/nsaph-core-platform

Core Data Platform providing generic infrastructure for data hosting and processing

Primary LanguagePythonOtherNOASSERTION

NSAPH Data Platform

Overview

The data platform provides generic infrastructure for NSAPH Data Platform It depends on nsaph_util package, but it augments it with APIs and command line utilities dependent on the infrastructure and the environment. For instance, its components assume presence of PostgreSQL DBMS (version 13 or later) and CWL runtime environment.

The package is under intensive development, therefore its development branches contain some obsolete modules and utilities. The project structure can also be in flux.

Tool Examples

Examples of tools included in this package are:

Project Structure

The package is under intensive development, the project structure is in flux

Top level directories are:

- doc
- resources
- src

Doc directory contains documentation.

Resource directory contains resources that must be loaded in the data platform for its normal functioning. For example, they contain mappings between US states, counties, fips and zip codes. See details in Resources section.

Src directory contains software source code. See details in Software Sources section.

Software Sources

The directories under sources are:

- airflow
- commonwl
- html
- plpgsql
- python
- r
- superset
- yml

They are described in more details in the corresponding sections. Here is a brief overview:

  • airflow contains code and configuration for Airflow. Most of the content is deprecated as it is now transferred to the deployment package or the specific pipelines. However, this directory is intended to contain Airflow plugins that are generic for all NSAPH pipelines
  • commonwl contains reusable workflows, packaged as tools that can and should be used by all NSAPH pipelines. Examples of such tools are: introspection of CSV files, indexing tables, linking tables with GIS information for easy mapping, creation of a Superset datasource.
  • html is a deprecated directory for HTML documents
  • plpgsql contains PostgreSQL procedures and functions implemented in PL/pgSQL language
  • python contains Python code. See more details.
  • r contains R utilities. Probably will be deprecated
  • superset contains definitions of reusable Superset datasets and dashboards
  • yml contains various YAML files used by the platform.

Python packages

NSAPH Package

This is the main package containing the majority of the code. Modules and subpackages included in nsaph package are described below.

Subpackage for Data Modelling
  • nsaph.data_model

Implements version 2 of the data modelling toolkit.

Version 1 was focused on loading into the database already processed data saved as flat files. It inferred data model from the data files structure and accompanied README files. The inferred data model is converted to database schema by generating appropriate DDL.

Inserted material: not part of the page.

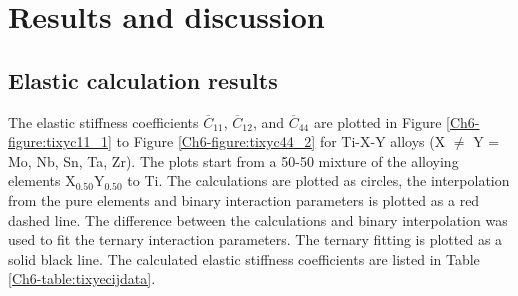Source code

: \section{Results and discussion}

\subsection{Elastic calculation results}

The elastic stiffness coefficients $\overline{C}_{11}$, $\overline{C}_{12}$, and $\overline{C}_{44}$ are plotted in Figure \ref{Ch6-figure:tixyc11_1} to Figure \ref{Ch6-figure:tixyc44_2} for Ti-X-Y alloys (X $\neq$ Y = Mo, Nb, Sn, Ta, Zr). The plots start from a 50-50 mixture of the alloying elements X$_{0.50}$Y$_{0.50}$ to Ti. The calculations are plotted as circles, the interpolation from the pure elements and binary interaction parameters is plotted as a red dashed line. The difference between the calculations and binary interpolation was used to fit the ternary interaction parameters. The ternary fitting is plotted as a solid black line. The calculated elastic stiffness coefficients are listed in Table \ref{Ch6-table:tixyecijdata}.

Version 2 focuses on generating code required to do the actual processing. The main concept is a knowledge domain, or just a domain. Domain model is define in a YAML file as described in the documentation. The main module that processes the YAML definition of the domain is domain.py. Another module, inserter handles parallel insertion of the data into domain tables.

Auxiliary modules perform various maintenance tasks. Module index2 builds indices for a given tables or for all tables within a domain. Module utils provides convenience function wrappers and defines class DataReader that abstracts reading CSV and FST files. In other words, DataReader provides uniform interface to reading columnar files in two (potentially more) different formats.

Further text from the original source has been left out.